What you have to do:
Collect every line of the records below that contains the word "their".

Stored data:
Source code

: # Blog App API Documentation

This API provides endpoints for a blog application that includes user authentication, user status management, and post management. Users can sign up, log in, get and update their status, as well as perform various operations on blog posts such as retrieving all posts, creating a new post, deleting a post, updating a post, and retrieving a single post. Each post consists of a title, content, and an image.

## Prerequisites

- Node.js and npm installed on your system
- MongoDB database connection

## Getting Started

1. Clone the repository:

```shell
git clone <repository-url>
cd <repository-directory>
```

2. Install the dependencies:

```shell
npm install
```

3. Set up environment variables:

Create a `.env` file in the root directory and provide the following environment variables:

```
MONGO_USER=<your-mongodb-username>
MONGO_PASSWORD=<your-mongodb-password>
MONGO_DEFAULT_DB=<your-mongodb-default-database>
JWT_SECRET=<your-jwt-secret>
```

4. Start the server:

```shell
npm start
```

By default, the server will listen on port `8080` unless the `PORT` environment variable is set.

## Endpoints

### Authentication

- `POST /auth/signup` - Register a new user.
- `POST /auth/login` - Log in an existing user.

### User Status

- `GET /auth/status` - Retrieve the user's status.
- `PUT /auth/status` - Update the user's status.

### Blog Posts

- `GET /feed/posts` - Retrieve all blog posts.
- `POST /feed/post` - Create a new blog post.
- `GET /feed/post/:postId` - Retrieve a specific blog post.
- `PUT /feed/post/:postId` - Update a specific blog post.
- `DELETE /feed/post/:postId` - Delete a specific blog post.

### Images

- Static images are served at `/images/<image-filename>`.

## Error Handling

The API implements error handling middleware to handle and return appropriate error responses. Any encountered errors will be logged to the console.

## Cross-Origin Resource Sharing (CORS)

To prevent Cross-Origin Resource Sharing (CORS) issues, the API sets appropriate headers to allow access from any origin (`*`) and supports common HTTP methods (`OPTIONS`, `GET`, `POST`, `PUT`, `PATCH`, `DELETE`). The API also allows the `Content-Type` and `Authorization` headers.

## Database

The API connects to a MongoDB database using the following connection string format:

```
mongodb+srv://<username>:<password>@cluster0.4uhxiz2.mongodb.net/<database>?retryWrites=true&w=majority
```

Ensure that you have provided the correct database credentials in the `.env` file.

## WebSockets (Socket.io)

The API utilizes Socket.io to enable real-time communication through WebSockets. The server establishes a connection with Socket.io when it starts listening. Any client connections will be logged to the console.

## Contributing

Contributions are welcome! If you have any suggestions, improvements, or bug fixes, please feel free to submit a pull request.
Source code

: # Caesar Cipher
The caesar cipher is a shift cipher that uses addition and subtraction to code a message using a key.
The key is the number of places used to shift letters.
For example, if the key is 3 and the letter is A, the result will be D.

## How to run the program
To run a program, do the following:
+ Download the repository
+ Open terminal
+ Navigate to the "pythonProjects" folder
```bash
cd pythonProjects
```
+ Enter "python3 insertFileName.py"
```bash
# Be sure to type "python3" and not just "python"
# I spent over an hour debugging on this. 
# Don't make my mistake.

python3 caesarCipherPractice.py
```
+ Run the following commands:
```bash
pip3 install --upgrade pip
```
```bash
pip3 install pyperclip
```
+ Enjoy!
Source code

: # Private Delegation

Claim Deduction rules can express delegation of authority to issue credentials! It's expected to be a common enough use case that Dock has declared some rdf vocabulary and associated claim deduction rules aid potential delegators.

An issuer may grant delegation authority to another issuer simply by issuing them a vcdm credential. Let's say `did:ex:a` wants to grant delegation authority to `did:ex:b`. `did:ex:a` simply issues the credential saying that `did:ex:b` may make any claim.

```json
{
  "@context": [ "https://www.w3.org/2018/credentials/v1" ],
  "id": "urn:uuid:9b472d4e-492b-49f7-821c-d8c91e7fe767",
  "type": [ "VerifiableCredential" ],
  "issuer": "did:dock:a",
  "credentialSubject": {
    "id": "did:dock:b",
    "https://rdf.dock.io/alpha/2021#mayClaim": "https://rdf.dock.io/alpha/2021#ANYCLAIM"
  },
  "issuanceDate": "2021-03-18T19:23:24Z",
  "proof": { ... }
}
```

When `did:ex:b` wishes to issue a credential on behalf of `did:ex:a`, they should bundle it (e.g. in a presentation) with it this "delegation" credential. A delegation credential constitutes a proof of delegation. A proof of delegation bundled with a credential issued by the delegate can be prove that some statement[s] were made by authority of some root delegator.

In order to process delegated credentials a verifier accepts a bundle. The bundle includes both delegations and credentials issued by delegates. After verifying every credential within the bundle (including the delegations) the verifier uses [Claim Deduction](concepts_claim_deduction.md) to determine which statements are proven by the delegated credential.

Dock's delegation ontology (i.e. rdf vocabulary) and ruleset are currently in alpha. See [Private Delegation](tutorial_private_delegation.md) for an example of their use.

Result:
This API provides endpoints for a blog application that includes user authentication, user status management, and post management. Users can sign up, log in, get and update their status, as well as perform various operations on blog posts such as retrieving all posts, creating a new post, deleting a post, updating a post, and retrieving a single post. Each post consists of a title, content, and an image.
Dock's delegation ontology (i.e. rdf vocabulary) and ruleset are currently in alpha. See [Private Delegation](tutorial_private_delegation.md) for an example of their use.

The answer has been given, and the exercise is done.